Source material>
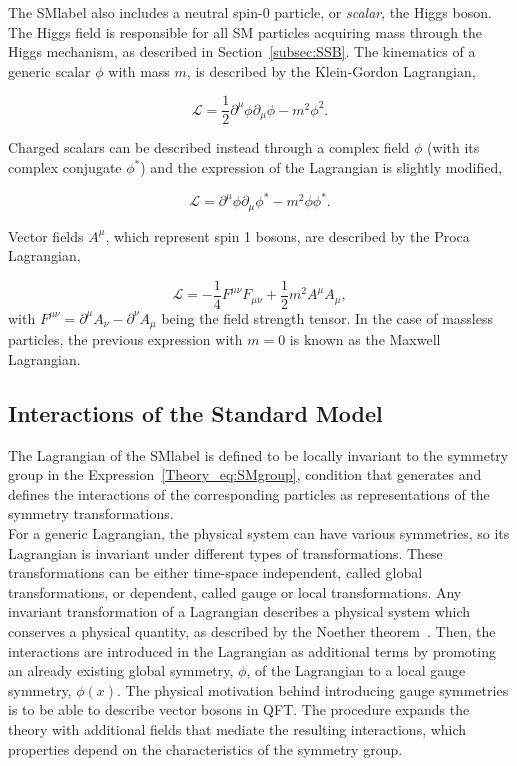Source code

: The \acrshort{SMlabel} also includes a neutral spin-0 particle, or \textit{scalar}, the Higgs boson. The Higgs field is responsible for all SM particles acquiring mass through the Higgs mechanism, as described in Section~\ref{subsec:SSB}.
The kinematics of a generic scalar $\phi$ with mass $m$, is described by the Klein-Gordon Lagrangian,

\begin{equation}
    \label{Theory_eq:KGeq}
    \mathcal{L}=\frac{1}{2}\partial^\mu\phi\partial_\mu\phi - m^2\phi^2.
\end{equation}

Charged scalars can be described instead through a complex field $\phi$ (with its complex conjugate $\phi^*$) and the expression of the Lagrangian is slightly modified,

\begin{equation}
    \label{Theory_eq:KGeqcharged}
    \mathcal{L}=\partial^\mu\phi\partial_\mu\phi^* - m^2\phi\phi^*.
\end{equation}

Vector fields $A^\mu$, which represent spin 1 bosons, are described by the Proca Lagrangian,

\begin{equation}
    \label{Theory_eq:Proca}
    \mathcal{L}=-\frac{1}{4}F^{\mu\nu}F_{\mu\nu}+\frac{1}{2}m^2A^\mu A_\mu,
\end{equation}
with $F^{\mu\nu}=\partial^\mu A_\nu -\partial^\nu A_\mu$ being the field strength tensor.
In the case of massless particles, the previous expression with $m=0$ is known as the Maxwell Lagrangian.

\subsection{Interactions of the Standard Model}
\label{subsec:SMinteractions}
The Lagrangian of the \acrshort{SMlabel} is defined to be locally invariant to the symmetry group in the Expression~\ref{Theory_eq:SMgroup},
condition that generates and defines the interactions of the corresponding particles as representations of the symmetry transformations.\\

For a generic Lagrangian, the physical system can have various symmetries, so its Lagrangian is invariant under different types of transformations.
These transformations can be either time-space independent, called global transformations, or dependent, called gauge or local transformations.
Any invariant transformation of a Lagrangian describes a physical system which conserves a physical quantity, as described by the Noether theorem~\cite{Noether}.
Then, the interactions are introduced in the Lagrangian as additional terms by promoting an already existing global symmetry, $\phi$,
of the Lagrangian to a local gauge symmetry, $\phi(x)$. The physical motivation behind introducing gauge symmetries
is to be able to describe vector bosons in \acrshort{QFT}.
The procedure expands the theory with additional fields that mediate the resulting interactions,
which properties depend on the characteristics of the symmetry group.\\

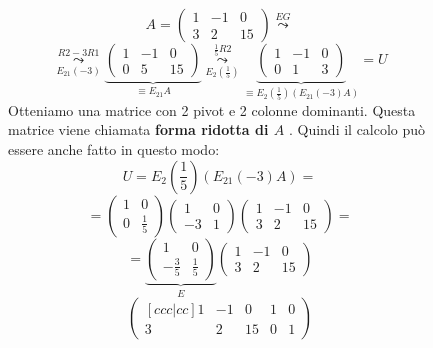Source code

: \documentclass[a4paper]{article}
\theoremstyle{break}
\theoremstyle{break}
\theoremstyle{break}
\theoremstyle{break}
\begin{document}
\begin{figure}[H]
  \begin{example}
    \[
      A = \begin{pmatrix} 
        1 & -1 & 0\\
        3 & 2 & 15
      \end{pmatrix} 
      \stackrel{EG}{\leadsto}
    \] 
    \[
      \stackrel{R2-3R1}{\underset{E_{21}(-3)}{\leadsto}}
      \underbrace{
        \begin{pmatrix} 
          1 & -1 & 0\\
          0 & 5 & 15
      \end{pmatrix}}_{\equiv E_{21}A}
      \stackrel{\frac{1}{5}R2}{\underset{E_2(\frac{1}{5})}{\leadsto}}
      \underbrace{
        \begin{pmatrix} 
          1 & -1 & 0\\
          0 & 1 & 3
      \end{pmatrix}}_{\equiv E_2(\frac{1}{5})(E_{21}(-3)A)}
      =U
    \] 
    Otteniamo una matrice con 2 pivot e 2 colonne dominanti. Questa matrice viene chiamata
    \textbf{forma ridotta di \( A \) }. Quindi il calcolo può essere anche fatto in questo modo:
    \[
      U = E_2\left(\frac{1}{5}\right)(E_{21}(-3)A)=
    \] 
    \[
      = \begin{pmatrix}
        1 & 0\\
        0 & \frac{1}{5}
      \end{pmatrix} 
      \begin{pmatrix} 
        1 & 0\\
        -3 & 1
      \end{pmatrix} 
      \begin{pmatrix} 
        1 & -1 & 0\\
        3 & 2 & 15
      \end{pmatrix} =
    \] 
    \[
      = \underbrace{\begin{pmatrix} 
          1 & 0\\
          -\frac{3}{5} & \frac{1}{5}
      \end{pmatrix} }_{E}
      \begin{pmatrix} 
        1 & -1 & 0\\
        3 & 2 & 15
      \end{pmatrix} 
    \] 
    \vspace{0.5cm}
    \[
      \begin{pmatrix}[ccc|cc]
        1 & -1 & 0 & 1 & 0\\
        3 & 2 & 15 & 0 & 1
      \end{pmatrix} 
\]
\end{example}
\end{figure}
\end{document}
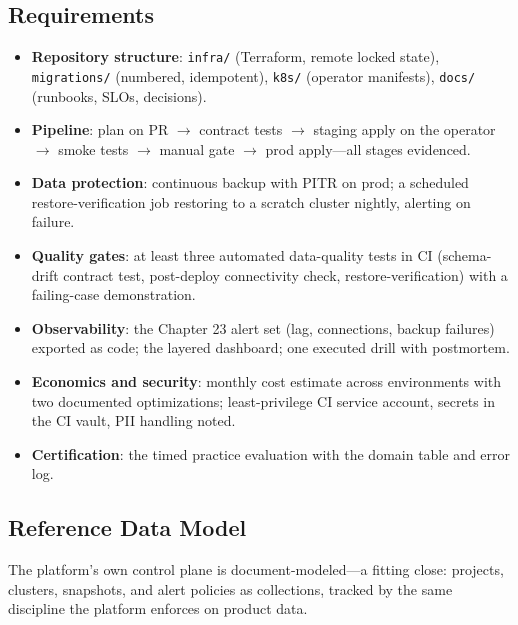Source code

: \subsection*{Requirements}
\begin{itemize}
    \item \textbf{Repository structure}: \texttt{infra/} (Terraform, remote locked state), \texttt{migrations/} (numbered, idempotent), \texttt{k8s/} (operator manifests), \texttt{docs/} (runbooks, SLOs, decisions).
    \item \textbf{Pipeline}: plan on PR $\to$ contract tests $\to$ staging apply on the operator $\to$ smoke tests $\to$ manual gate $\to$ prod apply---all stages evidenced.
    \item \textbf{Data protection}: continuous backup with PITR on prod; a scheduled restore-verification job restoring to a scratch cluster nightly, alerting on failure.
    \item \textbf{Quality gates}: at least three automated data-quality tests in CI (schema-drift contract test, post-deploy connectivity check, restore-verification) with a failing-case demonstration.
    \item \textbf{Observability}: the Chapter 23 alert set (lag, connections, backup failures) exported as code; the layered dashboard; one executed drill with postmortem.
    \item \textbf{Economics and security}: monthly cost estimate across environments with two documented optimizations; least-privilege CI service account, secrets in the CI vault, PII handling noted.
    \item \textbf{Certification}: the timed practice evaluation with the domain table and error log.
\end{itemize}

\subsection*{Reference Data Model}
The platform's own control plane is document-modeled---a fitting close: projects, clusters, snapshots, and alert policies as collections, tracked by the same discipline the platform enforces on product data.

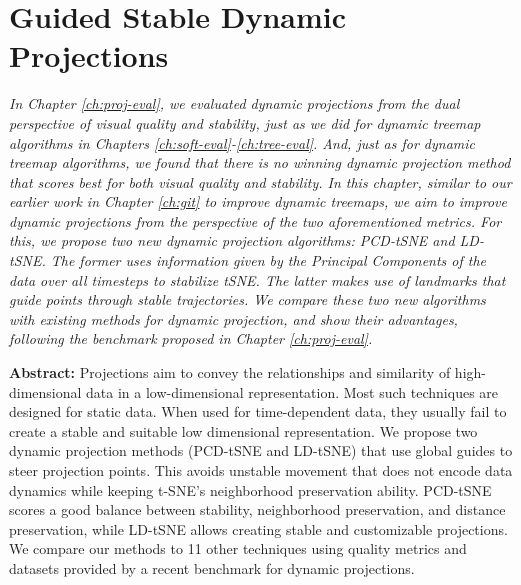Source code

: \chapter{Guided Stable Dynamic Projections}
\label{ch:proj-algo}

\textit{
In Chapter \ref{ch:proj-eval}, we evaluated dynamic projections from the dual perspective of visual quality and stability, just as we did for dynamic treemap algorithms in Chapters \ref{ch:soft-eval}-\ref{ch:tree-eval}. And, just as for dynamic treemap algorithms, we found that there is no winning dynamic projection method that scores best for both visual quality and stability. In this chapter, similar to our earlier work in Chapter \ref{ch:git} to improve dynamic treemaps, we aim to improve dynamic projections from the perspective of the two aforementioned metrics. For this, we propose two new dynamic projection algorithms: PCD-tSNE and LD-tSNE. The former uses information given by the Principal Components of the data over all timesteps to stabilize tSNE. The latter makes use of landmarks that guide points through stable trajectories. We compare these two new algorithms with existing methods for dynamic projection, and show their advantages, following the benchmark proposed in Chapter \ref{ch:proj-eval}.
}

\vspace{5mm} %


\noindent \textbf{Abstract:}
Projections aim to convey the relationships and similarity of high-dimensional data in a low-dimensional representation.
Most such techniques are designed for static data. When used for time-dependent data, they usually fail to create a stable and suitable low dimensional representation.
We propose two dynamic projection methods (PCD-tSNE and LD-tSNE) that use global guides to steer projection points. This avoids unstable movement that does not encode data dynamics while keeping t-SNE's neighborhood preservation ability. PCD-tSNE scores a good balance between stability, neighborhood preservation, and distance preservation, while LD-tSNE allows creating stable and customizable projections. We compare our methods to 11 other techniques using quality metrics and datasets provided by a recent benchmark for dynamic projections.
    
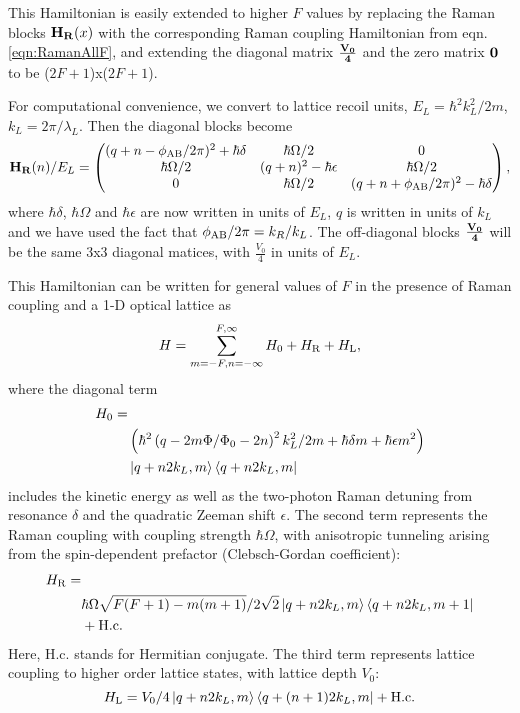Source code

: This Hamiltonian is easily extended to higher $F$ values by replacing the Raman blocks ${\bf H_R}(x)$ with the corresponding Raman coupling Hamiltonian from eqn. \ref{eqn:RamanAllF}, and extending the diagonal matrix  ${\bf \frac{V_0}{4}}$ and the zero matrix $\bf 0$ to be ($2F+1$)x($2F+1$).

For computational convenience, we convert to lattice recoil units, $E_L=\hbar^2 k_L^2/2m$, $k_L=2\pi/\lambda_L$. Then the diagonal blocks become
 \begin{equation}
{\bf H_R}(n)/E_L = 
 \begin{pmatrix} (q + n -\phi_{\rm AB}/2\pi)^2+\hbar\delta & \hbar\Omega/2  &  0  \\ 
\hbar\Omega/2 & (q+n)^2 - \hbar\epsilon &  \hbar\Omega/2\\
 0 & \hbar\Omega/2 & (q + n +\phi_{\rm AB}/2\pi)^2 -\hbar\delta  \\
 \end{pmatrix} \\,
\end{equation}
where $\hbar\delta$, $\hbar\Omega$ and $\hbar\epsilon$ are now written in units of $E_L$, $q$ is written in units of $k_L$ and we have used the fact that $\phi_{\rm AB}/2\pi = k_R/k_L$. The off-diagonal blocks ${\bf \frac{V_0}{4}}$ will be the same 3x3 diagonal matices, with $\frac{V_0}{4}$ in units of $E_L$. 

This Hamiltonian can be written for general values of $F$ in the presence of Raman coupling and a 1-D optical lattice as
\begin{equation*}
H = \sum _{m=-F,n=-\infty}^{F,\infty}H_{0}+H_{\rm{R}}+H_{\rm{L}},
\label{eqn:SynDimHamiltonian}
\end{equation*}
where the diagonal term
\begin{eqnarray*}
H_{0} =&\\
&\left(\hbar^2\left(q-2m\Phi/\Phi_0-2n\right)^2 k_L^2/2m+\hbar\delta m+\hbar\epsilon m^2 \right)\\
&\mathinner{|{q+n2k_L,m}\rangle}\mathinner{\langle{q+n2k_L,m}|}
\end{eqnarray*}
includes the kinetic energy as well as the two-photon Raman detuning from resonance $\delta$ and the quadratic Zeeman shift $\epsilon$. The second term represents the Raman coupling  with coupling strength $\hbar\Omega$, with anisotropic tunneling arising from the spin-dependent prefactor (Clebsch-Gordan coefficient):
\begin{eqnarray*}
H_{\rm{R}} =&\\
&\hbar\Omega\sqrt{F(F+1)-m(m+1)}/2\sqrt{2}\mathinner{|{q+n2k_L,m}\rangle}\mathinner{\langle{q+n2k_L,m+1}|}\\
&+\rm{H.c.}
\end{eqnarray*}
Here,  H.c. stands for Hermitian conjugate. The third term represents lattice coupling to higher order lattice states, with lattice depth $V_0$: 
\begin{equation*}
H_{\rm{L}} = V_0/4\mathinner{|{q+n2k_L,m}\rangle}\mathinner{\langle{q+(n+1)2k_L,m}|} +\rm{H.c.}
\end{equation*}

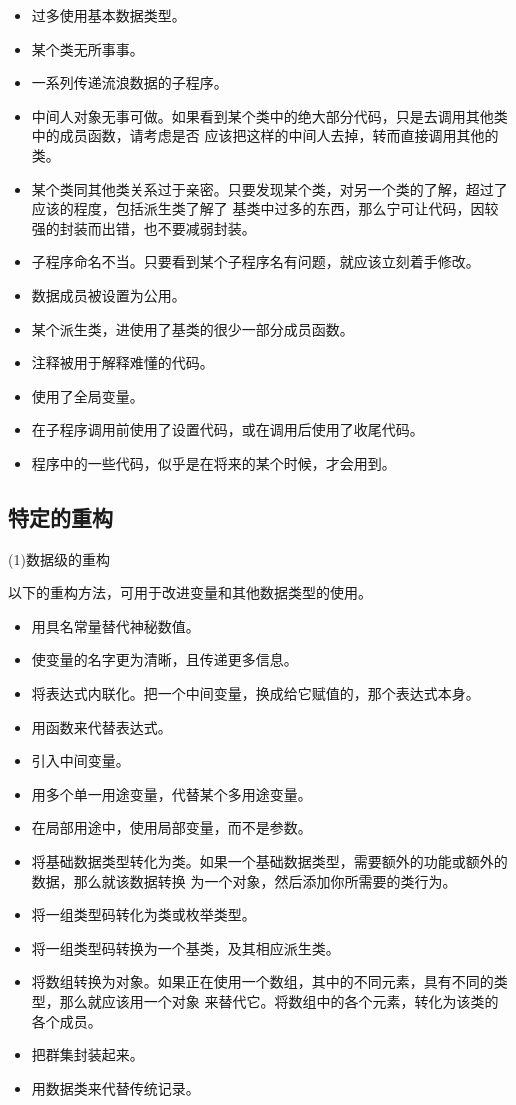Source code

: \documentclass{article}
\begin{document}
\begin{itemize}
    \item 过多使用基本数据类型。
    \item 某个类无所事事。
    \item 一系列传递流浪数据的子程序。
    \item 中间人对象无事可做。如果看到某个类中的绝大部分代码，只是去调用其他类中的成员函数，请考虑是否
    应该把这样的中间人去掉，转而直接调用其他的类。
    \item 某个类同其他类关系过于亲密。只要发现某个类，对另一个类的了解，超过了应该的程度，包括派生类了解了
    基类中过多的东西，那么宁可让代码，因较强的封装而出错，也不要减弱封装。
    \item 子程序命名不当。只要看到某个子程序名有问题，就应该立刻着手修改。
    \item 数据成员被设置为公用。
    \item 某个派生类，进使用了基类的很少一部分成员函数。
    \item 注释被用于解释难懂的代码。
    \item 使用了全局变量。
    \item 在子程序调用前使用了设置代码，或在调用后使用了收尾代码。
    \item 程序中的一些代码，似乎是在将来的某个时候，才会用到。
\end{itemize}

\subsection{特定的重构}
\par
(1)数据级的重构
\par
以下的重构方法，可用于改进变量和其他数据类型的使用。
\begin{itemize}
    \item 用具名常量替代神秘数值。
    \item 使变量的名字更为清晰，且传递更多信息。
    \item 将表达式内联化。把一个中间变量，换成给它赋值的，那个表达式本身。
    \item 用函数来代替表达式。
    \item 引入中间变量。
    \item 用多个单一用途变量，代替某个多用途变量。
    \item 在局部用途中，使用局部变量，而不是参数。
    \item 将基础数据类型转化为类。如果一个基础数据类型，需要额外的功能或额外的数据，那么就该数据转换
    为一个对象，然后添加你所需要的类行为。
    \item 将一组类型码转化为类或枚举类型。
    \item 将一组类型码转换为一个基类，及其相应派生类。
    \item 将数组转换为对象。如果正在使用一个数组，其中的不同元素，具有不同的类型，那么就应该用一个对象
    来替代它。将数组中的各个元素，转化为该类的各个成员。
    \item 把群集封装起来。
    \item 用数据类来代替传统记录。
\end{itemize}
\end{document}
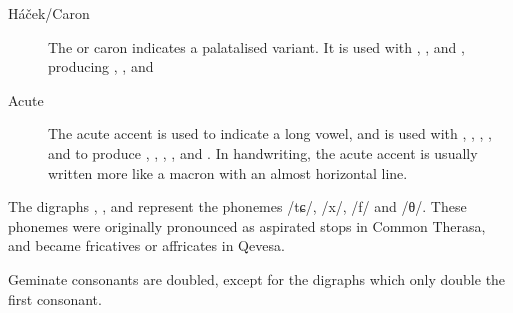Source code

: \documentclass[grammar]{subfiles}
\begin{document}
\begin{description}
  \item[Háček/Caron] The  or caron indicates a palatalised
    variant.  It is used with , ,  and , producing ,
    ,  and   
  \item[Acute] The acute accent is used to indicate a long vowel, and is used
    with , , , ,  and  to produce , , ,
    ,  and .  In handwriting, the acute accent is usually written more
    like a macron with an almost horizontal line. 
\end{description}

The digraphs , ,  and  represent the phonemes /tɕ/,
/x/, /f/ and /θ/.  These phonemes were originally pronounced as aspirated stops
in Common Therasa, and became fricatives or affricates in Qevesa.

Geminate consonants are doubled, except for the digraphs which only double the
first consonant.  


\end{document}
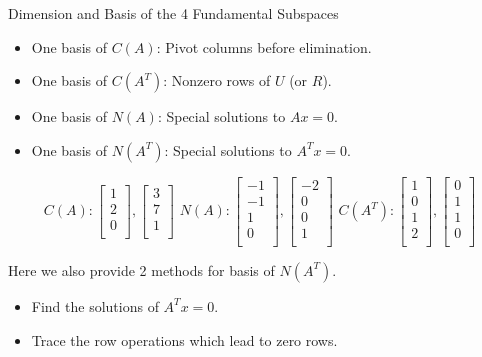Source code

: \documentclass{beamer}
\begin{document}
\begin{frame}{Dimension and Basis of the 4 Fundamental Subspaces}
\begin{itemize}
    \item One basis of $C(A)$: Pivot columns before elimination.
    \item One basis of $C(A^T)$: Nonzero rows of $U$ (or $R$).
    \item One basis of $N(A)$: Special solutions to $Ax=0$.
    \item One basis of $N(A^T)$: Special solutions to $A^Tx=0$.
\end{itemize}
    \begin{equation*}
        C\left( A \right) :\left[ \begin{array}{c}
            1\\
            2\\
            0\\
        \end{array} \right] ,\left[ \begin{array}{c}
            3\\
            7\\
            1\\
        \end{array} \right] \,\, N\left( A \right) :\left[ \begin{array}{c}
            -1\\
            -1\\
            1\\
            0\\
        \end{array} \right] ,\left[ \begin{array}{c}
            -2\\
            0\\
            0\\
            1\\
        \end{array} \right] \,\,C\left( A^T \right) :\left[ \begin{array}{c}
            1\\
            0\\
            1\\
            2\\
        \end{array} \right] ,\left[ \begin{array}{c}
            0\\
            1\\
            1\\
            0\\
        \end{array} \right]
    \end{equation*}

Here we also provide 2 methods for basis of $N(A^T)$.
\begin{itemize}
    \item Find the solutions of $A^Tx=0$.
    \item Trace the row operations which lead to zero rows.
\end{itemize}
\end{frame}
\end{document}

What the task asks> Please copy each line of the entries in which the word "used" shows up.

Solution for this exercise>
Most such techniques are designed for static data. When used for time-dependent data, they usually fail to create a stable and suitable low dimensional representation.
where $\hbar\delta$, $\hbar\Omega$ and $\hbar\epsilon$ are now written in units of $E_L$, $q$ is written in units of $k_L$ and we have used the fact that $\phi_{\rm AB}/2\pi = k_R/k_L$. The off-diagonal blocks ${\bf \frac{V_0}{4}}$ will be the same 3x3 diagonal matices, with $\frac{V_0}{4}$ in units of $E_L$. 
    variant.  It is used with , ,  and , producing ,
  \item[Acute] The acute accent is used to indicate a long vowel, and is used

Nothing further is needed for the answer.